Data for processing section start
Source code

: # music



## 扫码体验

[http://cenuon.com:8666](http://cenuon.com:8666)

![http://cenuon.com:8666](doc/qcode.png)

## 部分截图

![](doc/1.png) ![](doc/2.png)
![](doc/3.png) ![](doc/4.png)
Data for processing section end
Data for processing section start
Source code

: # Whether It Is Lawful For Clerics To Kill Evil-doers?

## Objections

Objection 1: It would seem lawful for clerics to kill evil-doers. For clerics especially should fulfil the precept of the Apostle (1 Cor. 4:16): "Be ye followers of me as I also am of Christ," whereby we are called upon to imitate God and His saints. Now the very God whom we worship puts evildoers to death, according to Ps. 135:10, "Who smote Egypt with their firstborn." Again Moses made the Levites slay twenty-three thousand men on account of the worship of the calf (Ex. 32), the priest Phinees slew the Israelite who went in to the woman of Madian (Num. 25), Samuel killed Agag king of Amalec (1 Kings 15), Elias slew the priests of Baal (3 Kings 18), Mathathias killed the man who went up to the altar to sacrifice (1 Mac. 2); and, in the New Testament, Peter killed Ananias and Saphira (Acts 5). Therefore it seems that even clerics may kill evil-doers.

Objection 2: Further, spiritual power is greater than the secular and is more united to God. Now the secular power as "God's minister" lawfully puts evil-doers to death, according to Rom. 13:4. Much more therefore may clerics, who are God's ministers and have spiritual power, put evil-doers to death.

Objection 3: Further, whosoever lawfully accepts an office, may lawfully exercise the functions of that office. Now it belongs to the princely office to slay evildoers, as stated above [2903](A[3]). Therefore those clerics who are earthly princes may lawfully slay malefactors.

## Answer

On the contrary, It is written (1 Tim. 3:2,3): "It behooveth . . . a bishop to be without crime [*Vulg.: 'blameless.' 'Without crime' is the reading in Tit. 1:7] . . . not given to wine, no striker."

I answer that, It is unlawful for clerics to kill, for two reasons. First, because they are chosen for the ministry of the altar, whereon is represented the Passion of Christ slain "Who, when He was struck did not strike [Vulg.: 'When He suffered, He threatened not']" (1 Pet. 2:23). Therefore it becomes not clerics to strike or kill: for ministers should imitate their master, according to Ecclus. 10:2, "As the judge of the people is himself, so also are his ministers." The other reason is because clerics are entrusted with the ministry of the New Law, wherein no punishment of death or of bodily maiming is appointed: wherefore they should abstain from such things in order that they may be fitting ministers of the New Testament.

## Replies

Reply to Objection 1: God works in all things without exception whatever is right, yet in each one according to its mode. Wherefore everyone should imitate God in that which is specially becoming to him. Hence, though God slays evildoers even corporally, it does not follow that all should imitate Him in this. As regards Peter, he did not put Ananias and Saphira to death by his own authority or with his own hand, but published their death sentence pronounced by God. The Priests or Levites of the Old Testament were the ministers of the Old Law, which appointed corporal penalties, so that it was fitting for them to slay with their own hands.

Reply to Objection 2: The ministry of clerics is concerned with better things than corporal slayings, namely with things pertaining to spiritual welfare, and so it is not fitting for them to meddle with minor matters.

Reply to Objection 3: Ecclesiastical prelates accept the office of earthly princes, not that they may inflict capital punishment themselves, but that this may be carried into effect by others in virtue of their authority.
Data for processing section end
## Assignment
Return, unchanged, the run of lines above that opens with the line containing "Reply to Objection 1: God" and closes with the line containing "Reply to Objection 3: Ecclesiastical". Include both.

## Answer
Reply to Objection 1: God works in all things without exception whatever is right, yet in each one according to its mode. Wherefore everyone should imitate God in that which is specially becoming to him. Hence, though God slays evildoers even corporally, it does not follow that all should imitate Him in this. As regards Peter, he did not put Ananias and Saphira to death by his own authority or with his own hand, but published their death sentence pronounced by God. The Priests or Levites of the Old Testament were the ministers of the Old Law, which appointed corporal penalties, so that it was fitting for them to slay with their own hands.

Reply to Objection 2: The ministry of clerics is concerned with better things than corporal slayings, namely with things pertaining to spiritual welfare, and so it is not fitting for them to meddle with minor matters.

Reply to Objection 3: Ecclesiastical prelates accept the office of earthly princes, not that they may inflict capital punishment themselves, but that this may be carried into effect by others in virtue of their authority.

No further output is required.